↓↓↓

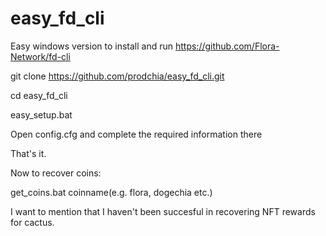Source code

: # easy_fd_cli

Easy windows version to install and run  https://github.com/Flora-Network/fd-cli

 git clone https://github.com/prodchia/easy_fd_cli.git 
 
 cd easy_fd_cli 
 
 easy_setup.bat 


Open config.cfg and complete the required information there

That's it.

Now to recover coins:

get_coins.bat coinname(e.g. flora, dogechia etc.)

I want to mention that I haven't been succesful in recovering NFT rewards for cactus.
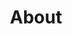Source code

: ---
title: About
layout: info
Edit: 2018-11-14
toc: false
commentable: false
protected: true
mathjax: true
---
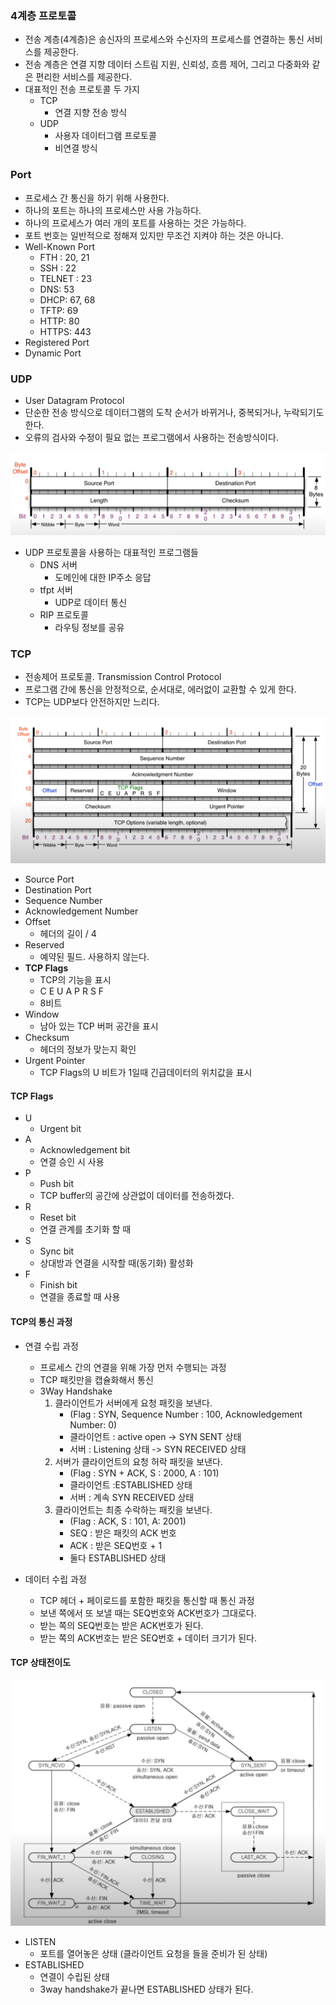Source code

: ### 4계층 프로토콜

- 전송 계층(4계층)은 송신자의 프로세스와 수신자의 프로세스를 연결하는 통신 서비스를 제공한다.
- 전송 계층은 연결 지향 데이터 스트림 지원,  신뢰성, 흐름 제어, 그리고 다중화와 같은 편리한 서비스를 제공한다.
- 대표적인 전송 프로토콜 두 가지
  - TCP
    - 연결 지향 전송 방식
  - UDP
    - 사용자 데이터그램 프로토콜
    - 비연결 방식


### Port

- 프로세스 간 통신을 하기 위해 사용한다.
- 하나의 포트는 하나의 프로세스만 사용 가능하다.
- 하나의 프로세스가 여러 개의 포트를 사용하는 것은 가능하다.
- 포트 번호는 일반적으로 정해져 있지만 무조건 지켜야 하는 것은 아니다.
- Well-Known Port
  - FTH : 20, 21
  - SSH : 22
  - TELNET : 23
  - DNS: 53
  - DHCP: 67, 68
  - TFTP: 69
  - HTTP: 80
  - HTTPS: 443
- Registered Port
- Dynamic Port



### UDP

- User Datagram Protocol
- 단순한 전송 방식으로 데이터그램의 도착 순서가 바뀌거나, 중복되거나, 누락되기도 한다.
- 오류의 검사와 수정이 필요 없는 프로그램에서 사용하는 전송방식이다.

![image-20220210175827603](7장-전송계층-및-포트.assets/image-20220210175827603.png)

- UDP 프로토콜을 사용하는 대표적인 프로그램들
  - DNS 서버
    - 도메인에 대한 IP주소 응답
  - tfpt 서버
    - UDP로 데이터 통신
  - RIP 프로토콜
    - 라우팅 정보를 공유



### TCP

- 전송제어 프로토콜. Transmission Control Protocol
- 프로그램 간에 통신을 안정적으로, 순서대로, 에러없이 교환할 수 있게 한다.
- TCP는 UDP보다 안전하지만 느리다.

![image-20220210175842673](7장-전송계층-및-포트.assets/image-20220210175842673.png)

- Source Port
- Destination Port
- Sequence Number
- Acknowledgement Number
- Offset
  - 헤더의 길이 / 4
- Reserved
  - 예약된 필드. 사용하지 않는다.
- **TCP Flags**
  - TCP의 기능을 표시
  - C E U A P R S F
  - 8비트
- Window
  - 남아 있는 TCP 버퍼 공간을 표시
- Checksum
  - 헤더의 정보가 맞는지 확인
- Urgent Pointer
  - TCP Flags의 U 비트가 1일때 긴급데이터의 위치값을 표시

#### TCP Flags

- U 
  - Urgent bit
- A
  - Acknowledgement bit
  - 연결 승인 시 사용
- P
  - Push bit
  - TCP buffer의 공간에 상관없이 데이터를 전송하겠다.
- R
  - Reset bit
  - 연결 관계를 초기화 할 때
- S
  - Sync bit
  - 상대방과 연결을 시작할 때(동기화) 활성화
- F
  - Finish bit
  - 연결을 종료할 때 사용



#### TCP의 통신 과정

- 연결 수립 과정 
  - 프로세스 간의 연결을 위해 가장 먼저 수행되는 과정
  - TCP 패킷만을 캡슐화해서 통신
  - 3Way Handshake
    1. 클라이언트가 서버에게 요청 패킷을 보낸다. 
       - (Flag : SYN, Sequence Number : 100, Acknowledgement Number: 0)
       - 클라이언트 : active open -> SYN SENT 상태
       - 서버 : Listening 상태 -> SYN RECEIVED 상태
    2. 서버가 클라이언트의 요청 허락 패킷을 보낸다. 
       - (Flag : SYN + ACK, S : 2000, A : 101)
       - 클라이언트 :ESTABLISHED 상태
       - 서버 : 계속 SYN RECEIVED 상태
    3. 클라이언트는 최종 수락하는 패킷을 보낸다. 
       - (Flag : ACK, S : 101, A: 2001)
       - SEQ : 받은 패킷의 ACK 번호
       - ACK : 받은 SEQ번호 + 1
       - 둘다 ESTABLISHED 상태
  
- 데이터 수립 과정
  - TCP 헤더 + 페이로드를 포함한 패킷을 통신할 때 통신 과정
  - 보낸 쪽에서 또 보낼 때는 SEQ번호와 ACK번호가 그대로다.
  - 받는 쪽의 SEQ번호는 받은 ACK번호가 된다.
  - 받는 쪽의 ACK번호는 받은 SEQ번호 + 데이터 크기가 된다.



#### TCP 상태전이도

![image-20220210184515605](7장-전송계층-및-포트.assets/image-20220210184515605.png)

- LISTEN
  - 포트를 열어놓은 상태 (클라이언트 요청을 들을 준비가 된 상태)
- ESTABLISHED
  - 연결이 수립된 상태
  - 3way handshake가 끝나면 ESTABLISHED 상태가 된다.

↑↑↑

Give again, word for word, every line from the one holding "- TCP 헤더 + 페이로드를 포함한 패킷을 통신할 때 통신 과정" to the end of the data.

> _Solution to the problem_:
  - TCP 헤더 + 페이로드를 포함한 패킷을 통신할 때 통신 과정
  - 보낸 쪽에서 또 보낼 때는 SEQ번호와 ACK번호가 그대로다.
  - 받는 쪽의 SEQ번호는 받은 ACK번호가 된다.
  - 받는 쪽의 ACK번호는 받은 SEQ번호 + 데이터 크기가 된다.



#### TCP 상태전이도

![image-20220210184515605](7장-전송계층-및-포트.assets/image-20220210184515605.png)

- LISTEN
  - 포트를 열어놓은 상태 (클라이언트 요청을 들을 준비가 된 상태)
- ESTABLISHED
  - 연결이 수립된 상태
  - 3way handshake가 끝나면 ESTABLISHED 상태가 된다.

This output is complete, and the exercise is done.